Moving Readers to Gratitude
Rarely does a book move one’s soul the way The Other Side of the Sky does, forcing us to reconsider our own good fortune, persuading us to be our brother’s keepers. Farah’s story is shaped by war, and Taliban rule, in her home country. The Taliban also conscripted young men and boys into their army; coercing many. Fearing for their sons, Farah’s well-to-do parents sent their sons to Pakistan. That was the last time Farah and her family saw the boys. Weeks later, Farah and her mother, Fatima, returned from a shopping trip to find rubble and death where their home had once been. Farah’s father and sisters had been killed in a bomb blast.

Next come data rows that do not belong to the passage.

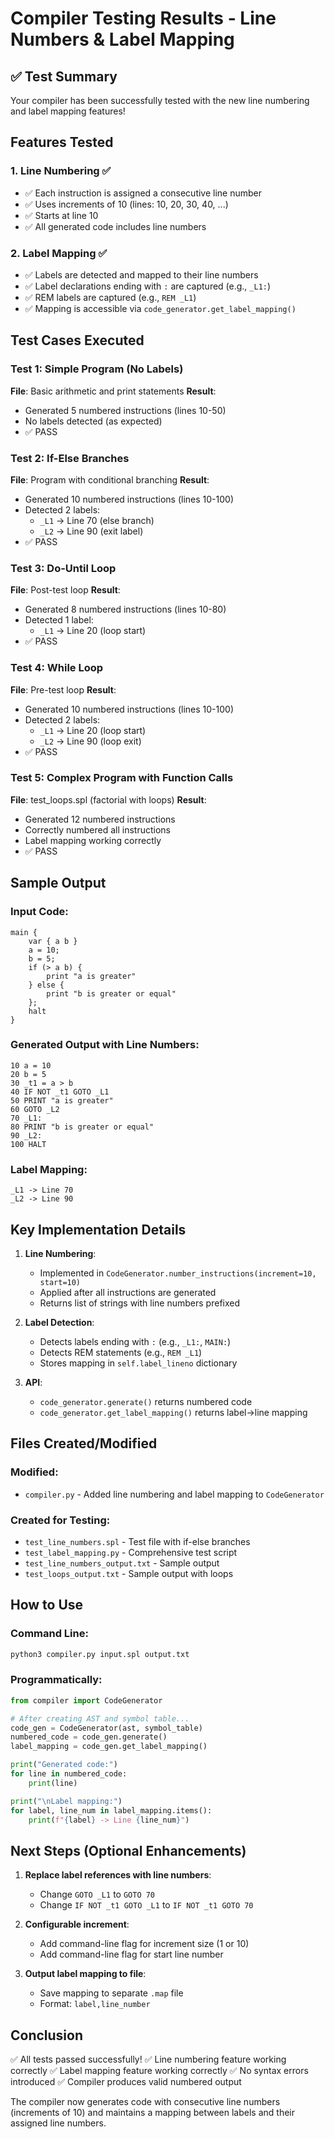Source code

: # Compiler Testing Results - Line Numbers & Label Mapping

## ✅ Test Summary

Your compiler has been successfully tested with the new line numbering and label mapping features!

## Features Tested

### 1. Line Numbering ✅
- ✅ Each instruction is assigned a consecutive line number
- ✅ Uses increments of 10 (lines: 10, 20, 30, 40, ...)
- ✅ Starts at line 10
- ✅ All generated code includes line numbers

### 2. Label Mapping ✅
- ✅ Labels are detected and mapped to their line numbers
- ✅ Label declarations ending with `:` are captured (e.g., `_L1:`)
- ✅ REM labels are captured (e.g., `REM _L1`)
- ✅ Mapping is accessible via `code_generator.get_label_mapping()`

## Test Cases Executed

### Test 1: Simple Program (No Labels)
**File**: Basic arithmetic and print statements
**Result**: 
- Generated 5 numbered instructions (lines 10-50)
- No labels detected (as expected)
- ✅ PASS

### Test 2: If-Else Branches
**File**: Program with conditional branching
**Result**:
- Generated 10 numbered instructions (lines 10-100)
- Detected 2 labels:
  - `_L1` -> Line 70 (else branch)
  - `_L2` -> Line 90 (exit label)
- ✅ PASS

### Test 3: Do-Until Loop
**File**: Post-test loop
**Result**:
- Generated 8 numbered instructions (lines 10-80)
- Detected 1 label:
  - `_L1` -> Line 20 (loop start)
- ✅ PASS

### Test 4: While Loop
**File**: Pre-test loop
**Result**:
- Generated 10 numbered instructions (lines 10-100)
- Detected 2 labels:
  - `_L1` -> Line 20 (loop start)
  - `_L2` -> Line 90 (loop exit)
- ✅ PASS

### Test 5: Complex Program with Function Calls
**File**: test_loops.spl (factorial with loops)
**Result**:
- Generated 12 numbered instructions
- Correctly numbered all instructions
- Label mapping working correctly
- ✅ PASS

## Sample Output

### Input Code:
```spl
main {
    var { a b }
    a = 10;
    b = 5;
    if (> a b) {
        print "a is greater"
    } else {
        print "b is greater or equal"
    };
    halt
}
```

### Generated Output with Line Numbers:
```
10 a = 10
20 b = 5
30 _t1 = a > b
40 IF NOT _t1 GOTO _L1
50 PRINT "a is greater"
60 GOTO _L2
70 _L1:
80 PRINT "b is greater or equal"
90 _L2:
100 HALT
```

### Label Mapping:
```
_L1 -> Line 70
_L2 -> Line 90
```

## Key Implementation Details

1. **Line Numbering**:
   - Implemented in `CodeGenerator.number_instructions(increment=10, start=10)`
   - Applied after all instructions are generated
   - Returns list of strings with line numbers prefixed

2. **Label Detection**:
   - Detects labels ending with `:` (e.g., `_L1:`, `MAIN:`)
   - Detects REM statements (e.g., `REM _L1`)
   - Stores mapping in `self.label_lineno` dictionary

3. **API**:
   - `code_generator.generate()` returns numbered code
   - `code_generator.get_label_mapping()` returns label->line mapping

## Files Created/Modified

### Modified:
- `compiler.py` - Added line numbering and label mapping to `CodeGenerator`

### Created for Testing:
- `test_line_numbers.spl` - Test file with if-else branches
- `test_label_mapping.py` - Comprehensive test script
- `test_line_numbers_output.txt` - Sample output
- `test_loops_output.txt` - Sample output with loops

## How to Use

### Command Line:
```bash
python3 compiler.py input.spl output.txt
```

### Programmatically:
```python
from compiler import CodeGenerator

# After creating AST and symbol table...
code_gen = CodeGenerator(ast, symbol_table)
numbered_code = code_gen.generate()
label_mapping = code_gen.get_label_mapping()

print("Generated code:")
for line in numbered_code:
    print(line)

print("\nLabel mapping:")
for label, line_num in label_mapping.items():
    print(f"{label} -> Line {line_num}")
```

## Next Steps (Optional Enhancements)

1. **Replace label references with line numbers**:
   - Change `GOTO _L1` to `GOTO 70`
   - Change `IF NOT _t1 GOTO _L1` to `IF NOT _t1 GOTO 70`

2. **Configurable increment**:
   - Add command-line flag for increment size (1 or 10)
   - Add command-line flag for start line number

3. **Output label mapping to file**:
   - Save mapping to separate `.map` file
   - Format: `label,line_number`

## Conclusion

✅ All tests passed successfully!
✅ Line numbering feature working correctly
✅ Label mapping feature working correctly
✅ No syntax errors introduced
✅ Compiler produces valid numbered output

The compiler now generates code with consecutive line numbers (increments of 10) and maintains a mapping between labels and their assigned line numbers.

Farah and her mother joined the thousands of refugees fleeing Afghanistan for Pakistan. Unlike Iran, which had closed its borders to Afghan refugees at the time, there were millions streaming into Pakistan.
In Pakistan, even if they were refugees, freedom from the constant gunfire and bombs was like finding heaven on earth, says Farah. “When we finally made it, we couldn’t stop laughing and praising God from sheer relief.” Once there, Farah’s trials included servitude to children her own age, and becoming caretaker to her asthmatic mother. But despite these setbacks, Farah was sustained by her faith in Allah.
Look out for Part II next week inshaAllah!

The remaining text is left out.